[[ Data in this exercise open ]]
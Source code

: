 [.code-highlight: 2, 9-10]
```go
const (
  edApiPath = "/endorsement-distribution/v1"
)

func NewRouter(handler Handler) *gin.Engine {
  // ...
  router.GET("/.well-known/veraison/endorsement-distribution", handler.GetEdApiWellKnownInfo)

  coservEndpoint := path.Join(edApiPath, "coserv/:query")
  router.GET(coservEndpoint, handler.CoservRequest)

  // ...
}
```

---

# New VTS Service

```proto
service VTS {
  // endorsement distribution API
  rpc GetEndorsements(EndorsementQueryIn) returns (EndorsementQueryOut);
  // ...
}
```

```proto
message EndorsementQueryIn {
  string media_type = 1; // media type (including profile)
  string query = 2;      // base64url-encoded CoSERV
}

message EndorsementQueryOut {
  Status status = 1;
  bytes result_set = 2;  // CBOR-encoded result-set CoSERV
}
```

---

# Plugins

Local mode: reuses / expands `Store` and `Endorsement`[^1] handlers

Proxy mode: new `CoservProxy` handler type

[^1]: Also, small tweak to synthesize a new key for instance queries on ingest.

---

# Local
[[ Data in this exercise closed ]]
Task to complete: Return all lines from the entries that contain the string "type".

Response to the exercise:
  string media_type = 1; // media type (including profile)
Proxy mode: new `CoservProxy` handler type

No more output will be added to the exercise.